CX Agent Studio - Twilio Integration

We have deployed the official Google CES Twilio Adapter ( GitHub - GoogleCloudPlatform/ces-twilio-adapter · GitHub ) to connect a Twilio phone number to a CES agent. The integration is otherwise working correctly, but audio from the CES agent has an approximately 60-second delay (or longer) before playing to the caller.

What’s Working

- Phone calls connect successfully

- WebSocket connections establish (both Twilio and CES)

- Bidirectional audio streaming (caller can speak, agent receives)

- CES agent processes queries and generates responses

- Audio from CES agent DOES play to caller

- Audio quality is good and intelligible

- No errors in Cloud Run logs

- No Twilio protocol errors

The Problem

- Audio has approximately 60-second delay before playing to caller

- Example timeline:

- 00:00 - Caller says “Hello”

- 00:01 - CES agent processes and generates response

- 01:00 - Caller finally hears the agent’s response

(no delays are shown in the Conversational Insights log)

Audio Format

- CES Output: LINEAR16, 16000Hz

- Conversion: LINEAR16 16kHz → MULAW 8kHz (using Python audioop)
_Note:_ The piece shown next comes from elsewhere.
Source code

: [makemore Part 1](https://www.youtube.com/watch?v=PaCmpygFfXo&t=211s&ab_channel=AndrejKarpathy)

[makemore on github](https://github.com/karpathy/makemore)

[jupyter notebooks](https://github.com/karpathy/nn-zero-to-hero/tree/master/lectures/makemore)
- Twilio Input: MULAW, 8000Hz

- **Conversion Status:***Working correctly

Timestamp Field Investigation

We attempted to add timestamps to audio packets to enable proper pacing:

```json

{

“event”: “media”,

“streamSid”: “MZxxxxx”,

“media”: {

“payload”: “base64-encoded-audio”

},

“timestamp”: 12345

}

```

**Result:** Twilio returns protocol error:

- **Error Code:** 31951

- **Error Message:** “Stream - Protocol - Invalid Message”

- **Description:** “The Streamer has received a message non compliant with the protocol”

### Current Media Message Format

We are using the clean Twilio format without timestamps:

```json

{

“event”: “media”,

“streamSid”: “MZxxxxx”,

“media”: {

“payload”: “base64-encoded-audio”

}

}

```

Result:

- :white_check_mark: No protocol errors

- :cross_mark: Audio delays ~60 seconds (appears to be buffering)

IAM Permissions Configured

The service account has the following permissions:

1. **roles/dialogflow.client** - For CES API access

2. **roles/contactcenteraiplatform.viewer** - For CES platform access

3. **roles/secretmanager.secretAccessor** - For Twilio credentials

4. **Custom role: ces_session_runner**

- Permission: `ces.sessions.bidiRunSession`

- Required for bidirectional CES sessions

All permissions are working correctly (no permission errors in logs).

1. Is the timestamp field supported in Twilio Media Streams with CES?

- If yes, what is the correct format/implementation?

- If no, how can we achieve real-time audio playback?

2. Is the 60-second audio delay a known issue with the CES Twilio Adapter?

- Are there configuration options to reduce buffering?

- Is there an updated version of the adapter available?

3. What is the recommended approach for real-time audio playback?

- Should we use a different audio format?

- Are there additional Twilio webhook configurations needed?

- Should we implement custom buffering/pacing logic?

4. Are there any CES-specific configurations that affect audio timing?

- Agent configuration settings?

- Deployment-level settings?

- Regional latency considerations?

5. Is there documentation or examples of working real-time voice integrations with CES?

- Reference architectures?

- Best practices?

- Performance tuning guides?

@Google - why are you requiring a standalone audio streaming microservice for Twilio integration?

With CX, there was one-click deployment.
With Voiceflow, it’s plug and play.

This seems like a pretty clunky part of the new offering.